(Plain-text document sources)
***
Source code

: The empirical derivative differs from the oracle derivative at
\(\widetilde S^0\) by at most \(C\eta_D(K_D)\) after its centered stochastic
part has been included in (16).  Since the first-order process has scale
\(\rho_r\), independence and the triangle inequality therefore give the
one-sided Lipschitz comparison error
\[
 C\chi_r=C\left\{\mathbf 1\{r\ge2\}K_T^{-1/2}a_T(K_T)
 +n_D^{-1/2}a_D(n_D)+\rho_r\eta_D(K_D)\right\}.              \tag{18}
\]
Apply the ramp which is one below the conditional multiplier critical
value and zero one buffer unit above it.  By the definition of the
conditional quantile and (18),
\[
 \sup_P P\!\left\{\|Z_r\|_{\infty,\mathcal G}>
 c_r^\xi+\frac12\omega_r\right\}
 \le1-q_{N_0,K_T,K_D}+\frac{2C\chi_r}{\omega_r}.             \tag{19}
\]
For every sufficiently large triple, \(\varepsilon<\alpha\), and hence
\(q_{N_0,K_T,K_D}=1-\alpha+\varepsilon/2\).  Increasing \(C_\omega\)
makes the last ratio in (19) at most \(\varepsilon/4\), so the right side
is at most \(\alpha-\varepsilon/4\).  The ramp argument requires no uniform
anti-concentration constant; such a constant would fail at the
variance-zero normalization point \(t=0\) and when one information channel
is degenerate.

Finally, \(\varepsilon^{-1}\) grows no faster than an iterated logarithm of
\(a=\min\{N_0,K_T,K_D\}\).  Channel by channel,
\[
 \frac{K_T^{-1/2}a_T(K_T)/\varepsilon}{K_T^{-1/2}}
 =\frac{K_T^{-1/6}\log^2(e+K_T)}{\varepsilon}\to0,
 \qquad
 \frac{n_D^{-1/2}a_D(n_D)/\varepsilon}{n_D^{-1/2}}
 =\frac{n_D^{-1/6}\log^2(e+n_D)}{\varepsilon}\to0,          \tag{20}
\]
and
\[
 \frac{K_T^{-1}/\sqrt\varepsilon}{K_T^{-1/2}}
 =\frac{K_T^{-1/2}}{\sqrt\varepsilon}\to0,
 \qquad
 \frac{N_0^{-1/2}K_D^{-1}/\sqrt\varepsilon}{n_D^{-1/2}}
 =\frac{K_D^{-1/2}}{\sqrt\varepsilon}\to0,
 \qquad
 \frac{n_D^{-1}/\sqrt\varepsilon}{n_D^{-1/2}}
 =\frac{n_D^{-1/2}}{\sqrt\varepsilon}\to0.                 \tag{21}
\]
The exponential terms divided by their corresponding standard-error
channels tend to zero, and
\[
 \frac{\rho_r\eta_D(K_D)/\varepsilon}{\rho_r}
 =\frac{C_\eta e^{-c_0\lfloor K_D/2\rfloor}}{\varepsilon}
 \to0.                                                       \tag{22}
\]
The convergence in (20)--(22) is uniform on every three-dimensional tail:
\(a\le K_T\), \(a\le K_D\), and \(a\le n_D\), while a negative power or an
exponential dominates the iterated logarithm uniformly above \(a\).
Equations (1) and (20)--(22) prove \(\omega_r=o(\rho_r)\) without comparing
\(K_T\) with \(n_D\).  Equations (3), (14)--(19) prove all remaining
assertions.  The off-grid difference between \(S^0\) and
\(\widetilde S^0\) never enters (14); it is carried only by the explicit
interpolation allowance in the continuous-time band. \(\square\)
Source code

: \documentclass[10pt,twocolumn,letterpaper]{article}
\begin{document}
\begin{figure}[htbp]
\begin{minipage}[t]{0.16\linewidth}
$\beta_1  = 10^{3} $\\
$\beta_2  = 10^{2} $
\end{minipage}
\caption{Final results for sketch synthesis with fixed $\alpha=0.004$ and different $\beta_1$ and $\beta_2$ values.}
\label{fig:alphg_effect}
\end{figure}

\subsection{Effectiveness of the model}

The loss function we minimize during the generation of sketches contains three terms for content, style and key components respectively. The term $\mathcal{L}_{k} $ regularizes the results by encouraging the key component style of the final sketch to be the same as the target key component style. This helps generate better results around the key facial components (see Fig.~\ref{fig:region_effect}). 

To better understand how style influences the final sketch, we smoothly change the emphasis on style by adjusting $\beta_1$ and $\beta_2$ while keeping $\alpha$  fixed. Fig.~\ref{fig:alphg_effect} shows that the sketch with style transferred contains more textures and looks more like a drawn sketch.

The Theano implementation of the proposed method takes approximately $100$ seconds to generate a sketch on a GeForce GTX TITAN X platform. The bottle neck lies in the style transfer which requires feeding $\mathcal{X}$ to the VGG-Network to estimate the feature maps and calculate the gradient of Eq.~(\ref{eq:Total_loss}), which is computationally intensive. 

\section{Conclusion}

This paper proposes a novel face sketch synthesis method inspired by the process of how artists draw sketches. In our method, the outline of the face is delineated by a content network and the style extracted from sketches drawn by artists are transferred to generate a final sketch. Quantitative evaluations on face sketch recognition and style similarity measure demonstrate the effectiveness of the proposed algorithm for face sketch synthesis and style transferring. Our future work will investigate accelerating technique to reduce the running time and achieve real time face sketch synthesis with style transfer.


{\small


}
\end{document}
***
> **Exercise directions**: Start with the first line of the data and print every line exactly. The line containing "part has been" is the last one to include.

> **Exercise answer**:
Source code

: The empirical derivative differs from the oracle derivative at
\(\widetilde S^0\) by at most \(C\eta_D(K_D)\) after its centered stochastic
part has been included in (16).  Since the first-order process has scale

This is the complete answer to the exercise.